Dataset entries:
+ + + + + + +

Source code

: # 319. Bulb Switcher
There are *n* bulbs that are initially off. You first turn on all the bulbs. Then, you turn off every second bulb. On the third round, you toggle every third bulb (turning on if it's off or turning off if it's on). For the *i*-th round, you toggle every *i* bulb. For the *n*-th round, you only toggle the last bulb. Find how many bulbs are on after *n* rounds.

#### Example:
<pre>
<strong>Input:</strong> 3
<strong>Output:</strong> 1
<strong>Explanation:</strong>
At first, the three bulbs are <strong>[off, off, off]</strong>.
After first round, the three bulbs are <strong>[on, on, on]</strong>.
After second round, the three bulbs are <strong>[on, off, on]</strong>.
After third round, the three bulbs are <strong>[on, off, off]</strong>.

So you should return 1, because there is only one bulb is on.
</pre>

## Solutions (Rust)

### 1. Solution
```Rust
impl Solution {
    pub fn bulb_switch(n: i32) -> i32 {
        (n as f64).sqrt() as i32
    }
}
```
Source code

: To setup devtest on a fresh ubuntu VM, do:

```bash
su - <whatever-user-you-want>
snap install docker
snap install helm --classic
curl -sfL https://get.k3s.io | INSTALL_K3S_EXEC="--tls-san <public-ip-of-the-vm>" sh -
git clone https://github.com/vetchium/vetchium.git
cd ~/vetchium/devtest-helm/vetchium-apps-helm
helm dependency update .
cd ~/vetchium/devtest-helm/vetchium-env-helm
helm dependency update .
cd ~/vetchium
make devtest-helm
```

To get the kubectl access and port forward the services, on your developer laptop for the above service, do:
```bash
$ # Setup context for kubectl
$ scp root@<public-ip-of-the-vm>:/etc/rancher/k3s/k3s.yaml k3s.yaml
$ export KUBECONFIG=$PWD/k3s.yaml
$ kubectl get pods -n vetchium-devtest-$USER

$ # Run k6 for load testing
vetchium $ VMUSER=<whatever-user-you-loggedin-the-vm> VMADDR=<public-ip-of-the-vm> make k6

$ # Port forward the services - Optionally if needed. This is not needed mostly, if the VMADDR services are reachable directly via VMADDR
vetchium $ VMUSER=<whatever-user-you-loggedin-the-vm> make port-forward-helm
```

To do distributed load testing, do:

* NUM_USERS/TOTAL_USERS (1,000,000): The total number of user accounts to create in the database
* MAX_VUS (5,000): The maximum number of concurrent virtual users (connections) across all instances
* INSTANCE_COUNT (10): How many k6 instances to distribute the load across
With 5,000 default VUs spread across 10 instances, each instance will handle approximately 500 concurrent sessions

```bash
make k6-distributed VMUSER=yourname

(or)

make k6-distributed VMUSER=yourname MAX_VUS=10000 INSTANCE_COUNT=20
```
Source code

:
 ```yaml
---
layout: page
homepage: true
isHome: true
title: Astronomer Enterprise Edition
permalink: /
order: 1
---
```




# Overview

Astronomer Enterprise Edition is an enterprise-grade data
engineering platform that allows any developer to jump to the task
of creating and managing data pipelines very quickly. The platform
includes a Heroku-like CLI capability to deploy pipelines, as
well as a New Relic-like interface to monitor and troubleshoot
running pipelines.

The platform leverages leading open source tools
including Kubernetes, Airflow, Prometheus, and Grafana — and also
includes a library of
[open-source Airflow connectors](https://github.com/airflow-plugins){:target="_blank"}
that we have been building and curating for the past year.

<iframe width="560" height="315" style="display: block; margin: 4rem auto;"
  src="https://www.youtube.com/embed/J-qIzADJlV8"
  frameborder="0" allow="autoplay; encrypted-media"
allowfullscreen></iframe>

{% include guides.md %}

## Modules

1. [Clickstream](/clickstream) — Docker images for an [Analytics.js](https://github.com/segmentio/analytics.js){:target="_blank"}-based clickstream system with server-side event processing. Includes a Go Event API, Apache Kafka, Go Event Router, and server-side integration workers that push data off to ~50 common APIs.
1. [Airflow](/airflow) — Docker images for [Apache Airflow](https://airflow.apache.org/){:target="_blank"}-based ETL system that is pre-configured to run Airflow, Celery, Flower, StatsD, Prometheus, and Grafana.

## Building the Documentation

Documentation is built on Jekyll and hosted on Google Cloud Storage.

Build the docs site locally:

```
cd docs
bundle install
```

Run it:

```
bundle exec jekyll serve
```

+ + + + + + +

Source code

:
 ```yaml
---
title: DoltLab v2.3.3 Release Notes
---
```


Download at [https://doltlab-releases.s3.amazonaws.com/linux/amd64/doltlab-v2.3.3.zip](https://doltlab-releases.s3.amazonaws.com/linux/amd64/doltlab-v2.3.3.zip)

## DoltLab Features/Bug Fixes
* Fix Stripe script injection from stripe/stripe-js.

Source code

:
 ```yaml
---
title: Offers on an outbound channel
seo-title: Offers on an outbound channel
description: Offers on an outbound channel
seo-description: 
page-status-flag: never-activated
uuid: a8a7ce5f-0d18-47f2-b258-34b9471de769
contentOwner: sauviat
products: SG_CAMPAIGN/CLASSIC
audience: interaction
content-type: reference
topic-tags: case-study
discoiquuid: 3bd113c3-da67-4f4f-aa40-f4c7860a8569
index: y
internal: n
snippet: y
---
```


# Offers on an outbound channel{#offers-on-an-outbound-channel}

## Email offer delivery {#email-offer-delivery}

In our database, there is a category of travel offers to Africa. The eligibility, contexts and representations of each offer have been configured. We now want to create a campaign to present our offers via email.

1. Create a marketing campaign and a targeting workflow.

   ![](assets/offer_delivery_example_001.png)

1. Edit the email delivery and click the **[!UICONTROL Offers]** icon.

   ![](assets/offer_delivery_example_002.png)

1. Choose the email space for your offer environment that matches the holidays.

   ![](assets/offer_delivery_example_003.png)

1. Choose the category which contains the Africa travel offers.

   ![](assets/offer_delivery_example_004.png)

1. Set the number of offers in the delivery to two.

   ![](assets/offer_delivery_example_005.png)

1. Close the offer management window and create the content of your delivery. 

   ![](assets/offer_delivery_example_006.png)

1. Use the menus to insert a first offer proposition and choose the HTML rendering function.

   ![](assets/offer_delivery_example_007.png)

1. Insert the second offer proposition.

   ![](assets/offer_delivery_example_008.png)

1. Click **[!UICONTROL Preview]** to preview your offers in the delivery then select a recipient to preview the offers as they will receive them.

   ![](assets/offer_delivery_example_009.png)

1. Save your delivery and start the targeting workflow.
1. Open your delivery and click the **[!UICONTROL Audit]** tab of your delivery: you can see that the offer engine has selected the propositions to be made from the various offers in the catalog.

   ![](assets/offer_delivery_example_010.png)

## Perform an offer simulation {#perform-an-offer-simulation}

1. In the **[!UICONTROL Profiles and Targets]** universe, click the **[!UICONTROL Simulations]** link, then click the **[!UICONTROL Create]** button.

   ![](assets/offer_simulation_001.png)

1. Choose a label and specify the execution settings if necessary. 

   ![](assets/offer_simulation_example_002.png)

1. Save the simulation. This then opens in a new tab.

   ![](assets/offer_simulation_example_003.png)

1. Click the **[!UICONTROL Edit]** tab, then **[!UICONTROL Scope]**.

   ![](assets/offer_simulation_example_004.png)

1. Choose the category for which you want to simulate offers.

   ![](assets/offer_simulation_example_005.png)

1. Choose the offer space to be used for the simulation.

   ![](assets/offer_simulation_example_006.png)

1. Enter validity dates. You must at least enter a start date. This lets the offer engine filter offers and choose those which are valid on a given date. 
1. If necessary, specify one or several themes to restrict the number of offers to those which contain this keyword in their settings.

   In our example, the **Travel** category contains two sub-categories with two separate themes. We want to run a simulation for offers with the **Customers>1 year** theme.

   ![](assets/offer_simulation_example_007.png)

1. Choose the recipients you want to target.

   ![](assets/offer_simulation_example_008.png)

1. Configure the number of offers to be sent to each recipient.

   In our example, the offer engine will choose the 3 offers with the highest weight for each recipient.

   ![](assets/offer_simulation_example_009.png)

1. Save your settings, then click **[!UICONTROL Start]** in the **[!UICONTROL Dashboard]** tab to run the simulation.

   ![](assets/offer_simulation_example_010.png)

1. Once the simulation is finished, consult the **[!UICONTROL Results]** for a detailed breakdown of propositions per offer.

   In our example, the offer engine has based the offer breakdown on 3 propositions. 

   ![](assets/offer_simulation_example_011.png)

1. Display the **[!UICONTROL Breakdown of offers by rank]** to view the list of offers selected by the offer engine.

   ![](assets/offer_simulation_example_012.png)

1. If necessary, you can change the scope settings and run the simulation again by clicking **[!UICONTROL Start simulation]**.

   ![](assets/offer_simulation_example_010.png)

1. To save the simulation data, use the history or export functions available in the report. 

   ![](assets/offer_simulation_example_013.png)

+ + + + + + +

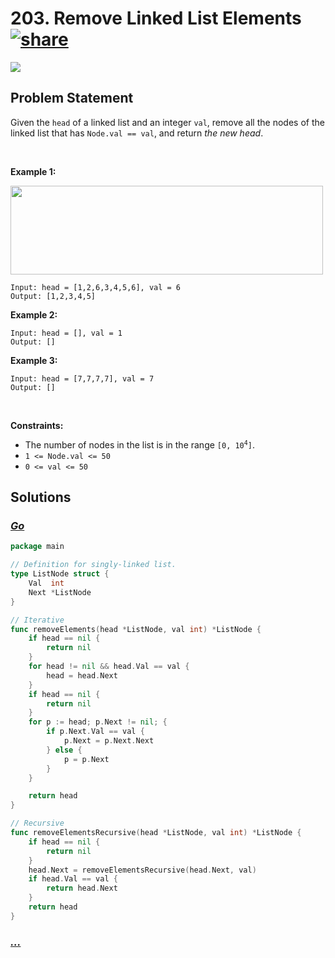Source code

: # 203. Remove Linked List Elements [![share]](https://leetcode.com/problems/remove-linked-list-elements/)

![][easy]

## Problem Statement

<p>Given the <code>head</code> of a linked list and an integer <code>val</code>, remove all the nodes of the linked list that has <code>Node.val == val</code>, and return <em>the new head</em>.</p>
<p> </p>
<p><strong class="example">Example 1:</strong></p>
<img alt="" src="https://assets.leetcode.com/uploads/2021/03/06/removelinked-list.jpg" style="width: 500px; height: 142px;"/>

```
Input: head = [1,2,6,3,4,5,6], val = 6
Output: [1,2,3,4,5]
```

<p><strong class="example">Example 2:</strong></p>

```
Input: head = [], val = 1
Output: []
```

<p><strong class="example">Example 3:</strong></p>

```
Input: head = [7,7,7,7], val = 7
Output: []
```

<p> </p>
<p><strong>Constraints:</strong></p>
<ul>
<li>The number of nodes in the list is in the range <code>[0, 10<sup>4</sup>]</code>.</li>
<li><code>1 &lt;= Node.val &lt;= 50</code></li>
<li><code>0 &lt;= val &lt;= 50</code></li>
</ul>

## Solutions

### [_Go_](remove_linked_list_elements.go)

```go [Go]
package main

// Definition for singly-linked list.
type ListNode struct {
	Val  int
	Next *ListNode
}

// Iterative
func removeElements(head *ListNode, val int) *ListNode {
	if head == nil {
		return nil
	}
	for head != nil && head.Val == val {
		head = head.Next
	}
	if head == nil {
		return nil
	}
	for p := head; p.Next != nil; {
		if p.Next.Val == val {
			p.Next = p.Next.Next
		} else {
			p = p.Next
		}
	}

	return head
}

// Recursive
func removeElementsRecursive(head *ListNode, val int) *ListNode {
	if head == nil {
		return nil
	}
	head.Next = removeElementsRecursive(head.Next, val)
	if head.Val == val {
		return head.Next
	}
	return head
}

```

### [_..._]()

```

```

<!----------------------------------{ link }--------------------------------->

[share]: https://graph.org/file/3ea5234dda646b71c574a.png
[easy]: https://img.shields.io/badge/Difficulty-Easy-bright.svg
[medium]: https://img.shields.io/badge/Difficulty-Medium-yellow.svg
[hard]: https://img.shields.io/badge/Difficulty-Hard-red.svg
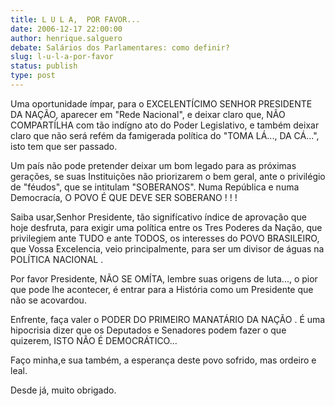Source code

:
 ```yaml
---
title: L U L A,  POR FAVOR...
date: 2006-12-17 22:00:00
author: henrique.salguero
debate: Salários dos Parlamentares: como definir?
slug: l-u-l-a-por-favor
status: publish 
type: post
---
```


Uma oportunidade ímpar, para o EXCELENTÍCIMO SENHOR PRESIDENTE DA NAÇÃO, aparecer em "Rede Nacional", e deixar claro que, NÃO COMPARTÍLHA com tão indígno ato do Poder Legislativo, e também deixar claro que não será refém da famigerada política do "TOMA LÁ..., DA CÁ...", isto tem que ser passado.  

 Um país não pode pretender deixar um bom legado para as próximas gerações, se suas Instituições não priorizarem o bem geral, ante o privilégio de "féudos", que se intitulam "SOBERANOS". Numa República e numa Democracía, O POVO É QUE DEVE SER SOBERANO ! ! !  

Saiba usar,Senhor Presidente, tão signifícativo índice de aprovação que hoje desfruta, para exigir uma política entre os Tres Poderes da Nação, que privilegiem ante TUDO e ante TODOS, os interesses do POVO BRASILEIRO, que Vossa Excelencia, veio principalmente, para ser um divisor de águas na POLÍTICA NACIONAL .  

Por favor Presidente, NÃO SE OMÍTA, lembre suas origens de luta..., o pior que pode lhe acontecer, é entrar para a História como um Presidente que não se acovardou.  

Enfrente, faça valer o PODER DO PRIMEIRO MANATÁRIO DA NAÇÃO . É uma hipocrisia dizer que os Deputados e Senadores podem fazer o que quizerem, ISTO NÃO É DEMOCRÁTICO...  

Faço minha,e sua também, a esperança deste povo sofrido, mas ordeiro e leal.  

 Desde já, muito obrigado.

+ + + + + + +

EXERCISE:
Give the number of lines in the data that contain "whatever", with no other words.

REPLY TO THE TASK:
3